Biasanya sebelum hari pertama puasa memang ada lonjakan tapi nanti turun, dan naik lagi menjelang Lebaran sampai beberapa hari setelah Lebaran, karena banyak pedagang yang mudik.
Perlu dipahami bahwa itu adalah fenomena tahunan yang terjadi. Namun, kami juga paham bahwa ada beberapa komoditas yang harganya naik di luar faktor Lebaran dan puasa, yaitu beras.
Kenaikan harga beras mungkin terjadi karena faktor dari musim. Ada keterlambatan panen akibat kemarau basah yang panjang, dan kualitas (beras) yang turun.
Beras dan gula terpengaruh produksinya oleh kemarau yang basah. Kemarau basah itu mempengaruhi rendemen tebu, kualitas beras, juga transportasi dan distribusinya.
Untuk beras kita sudah punya instrumennya. Yang perlu kita tegaskan, stok itu cukup, baik beras, gula maupun komoditas yang lain selama puasa dan Lebaran, bahkan sampai akhir tahun.
Kita menilai sampai akhir tahun. Kalau ada kekurangan, pemerintah akan melakukan langkah-langkah antisipasi. Perhitungannya mulai dari sekarang. Apalagi mengingat situasi pangan dunia yang juga terpengaruh perubahan iklim.

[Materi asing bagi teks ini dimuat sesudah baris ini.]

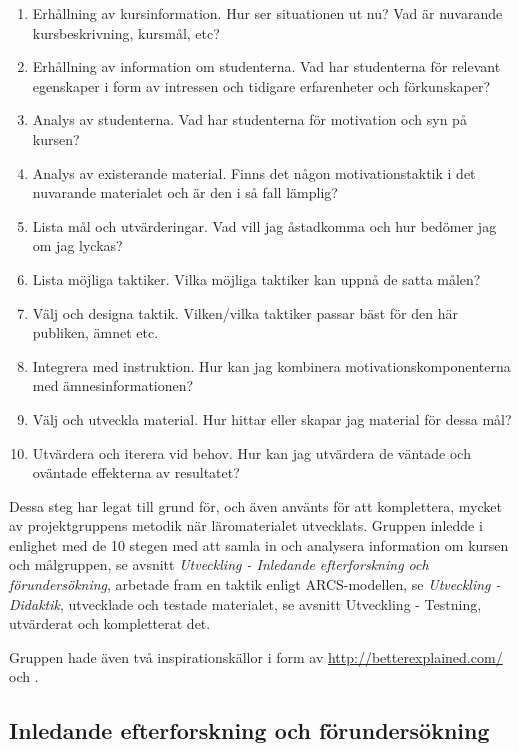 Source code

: \documentclass[]{article}
\begin{document}
\begin{enumerate}
  \item Erhållning av kursinformation. Hur ser situationen ut nu? Vad är nuvarande kursbeskrivning, kursmål, etc?
  \item Erhållning av information om studenterna. Vad har studenterna för relevant egenskaper i form av intressen och
  tidigare erfarenheter och förkunskaper?
  \item Analys av studenterna. Vad har studenterna för motivation och syn på kursen?
  \item Analys av existerande material. Finns det någon motivationstaktik i det nuvarande materialet och är den i så
  fall lämplig?
  \item Lista mål och utvärderingar. Vad vill jag åstadkomma och hur bedömer jag om jag lyckas?
  \item Lista möjliga taktiker. Vilka möjliga taktiker kan uppnå de satta målen?
  \item Välj och designa taktik. Vilken/vilka taktiker passar bäst för den här publiken, ämnet etc.
  \item Integrera med instruktion. Hur kan jag kombinera motivationskomponenterna med ämnesinformationen?
  \item Välj och utveckla material. Hur hittar eller skapar jag material för dessa mål?
  \item Utvärdera och iterera vid behov. Hur kan jag utvärdera de väntade och oväntade effekterna av resultatet?
\end{enumerate}


Dessa steg har legat till grund för, och även använts för att komplettera, mycket av projektgruppens metodik när
läromaterialet utvecklats. Gruppen inledde i enlighet med de 10 stegen med att samla in och analysera information om
kursen och målgruppen, se avsnitt \textit{Utveckling - Inledande efterforskning och förundersökning}, arbetade fram en taktik
enligt ARCS-modellen, se \textit{Utveckling - Didaktik}, utvecklade och testade materialet, se avsnitt
{Utveckling - Testning}, utvärderat och kompletterat det.

Gruppen hade även två inspirationskällor i form av \url{http://betterexplained.com/} och \cite{learnyouahaskell}.


\subsection{Inledande efterforskning och förundersökning}
\end{document}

Rusia misalnya telah melarang ekspor gandum. Ada banjir di Pakistan. Ada longsor dan banjir di RRC dan India. Ini mempengaruhi stok pangan dunia yang akhirnya berpengaruh pada harga dunia dan Indonesia.
Ini yang sudah kita antisipasi dan terus kita monitor, sudah ada tim stabilisasi bahan pokok yang dibentuk 2008 di bawah pimpinan Wakil Menteri Pertanian Bayu Krisnamurthi dengan Wakil Menteri Perdagangan Mahendra Siregar sebagai wakil. Kita monitor hari per hari.

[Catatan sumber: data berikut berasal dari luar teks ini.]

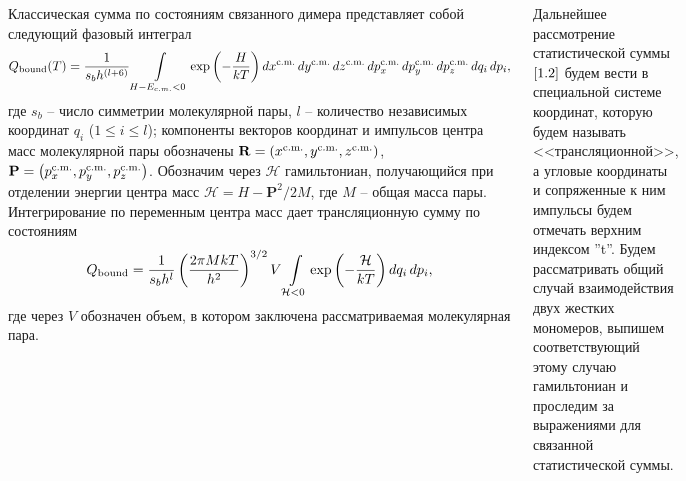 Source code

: \documentclass[
  14pt,
  a1paper,
  portrait, 
  margin=0mm,
  innermargin=15mm,
  blockverticalspace=0mm,
  colspace=0mm,
  subcolspace=0mm
]{tikzposter}
\newcommand{\lb}{\left(}
\newcommand{\rb}{\right)}
\newcommand{\mH}{\mathcal{H}}
\begin{document}
\begin{columns}
{
	Классическая сумма по состояниям связанного димера представляет собой следующий фазовый интеграл
	\begin{gather}
			Q_{\textup{bound}}(T) = \frac{1}{s_b h^{(l + 6)}} \int\limits_{H - E_{c.m.} < 0} \exp \left( -\frac{H}{kT} \right) dx^{\textup{c.m.}} \, dy^\textup{c.m.} \, dz^\textup{c.m.} \, dp_x^\textup{c.m.} \, dp_y^\textup{c.m.} \, dp_z^\textup{c.m.} \, dq_i \, dp_i, \label{1.1}
	\end{gather}
	где $s_b$ -- число симметрии молекулярной пары, $l$ -- количество независимых координат $q_i$ ($1 \leqslant i \leqslant l$); компоненты векторов координат и импульсов центра масс молекулярной пары обозначены $\mathbf{R} = \lb x^\textup{c.m.}, y^\textup{c.m.}, z^\textup{c.m.} \rb$, $\mathbf{P} = \lb p_x^\textup{c.m.}, p_y^\textup{c.m.}, p_z^\textup{c.m.} \rb$. Обозначим через $\mH$ гамильтониан, получающийся при отделении энергии центра масс $\mH = H - \mathbf{P}^2/2M$, где $M$ -- общая масса пары. Интегрирование по переменным центра масс дает трансляционную сумму по состояниям
	\begin{gather}
			Q_\textup{bound} = \frac{1}{s_b h^l} \lb \frac{2 \pi M k T}{h^2} \rb^{3/2} V \int\limits_{\mH < 0} \exp \lb - \frac{\mH}{kT} \rb dq_i \, dp_i, \label{1.2}
	\end{gather}
	где через $V$ обозначен объем, в котором заключена рассматриваемая молекулярная пара. \par
	Дальнейшее рассмотрение статистической суммы $\eqref{1.2}$ будем вести в специальной системе координат, которую будем называть <<трансляционной>>, а угловые координаты и сопряженные к ним импульсы будем отмечать верхним индексом ''t''. Будем рассматривать общий случай взаимодействия двух жестких мономеров, выпишем соответствующий этому случаю гамильтониан и проследим за выражениями для связанной статистической суммы. 
	
	\vspace*{-0.5cm}
}
\end{columns}
\end{document}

ANTARA: Apa yang dilakukan pemerintah untuk mengantisipasi kekurangan stok akibat banyak bencana alam di dunia?
Mendag : Untuk beras ada operasi pasar di titik-titik dimana harga beras cenderung naik. Ada penyaluran Raskin (beras untuk rakyat miskin). Sampai beberapa hari lalu yang tersalur sudah 87 persen untuk bulan Agustus. Rencananya jatah Raskin bulan September akan disalurkan Agustus, dan akan diselesaikan sebelum akhir Agustus.
Penyaluran Raskin sangat berpengaruh pada stabilisasi harga karena kita bicara kira-kira 500 ribu ton yang akan masuk ke pasar, hampir 20 persen dari konsumsi dalam satu bulan yang masuk dengan harga Rp1.600 per kilogram. Itu seharusnya berpengaruh ke harga. Juga ada operasi pasar beras di tingkat beras murah dan beras medium. instrumen ini sudah kita lakukan.
Sedangkan untuk gula, produksi diperkirakan kurang dari tahun lalu, karena pengaruh cuaca. Kita sedang menghitung untuk sampai akhir tahun. Berapa stok akhir tahun dan kekurangannya untuk mengisi lima bulan pertama tahun depan -- saat tidak ada produksi dalam negeri -- untuk mengetahui keperluan impor kita berapa. Ini kita lakukan rutin tiap tahun untuk meyakini kecukupan stok untuk musim produksi berikutnya. Selain itu, juga dilakukan optimalisasi produksi melalui revitalisasi pabrik gula, peningkatan rendemen sudah dilakukan tapi memang cuaca tidak bersahabat.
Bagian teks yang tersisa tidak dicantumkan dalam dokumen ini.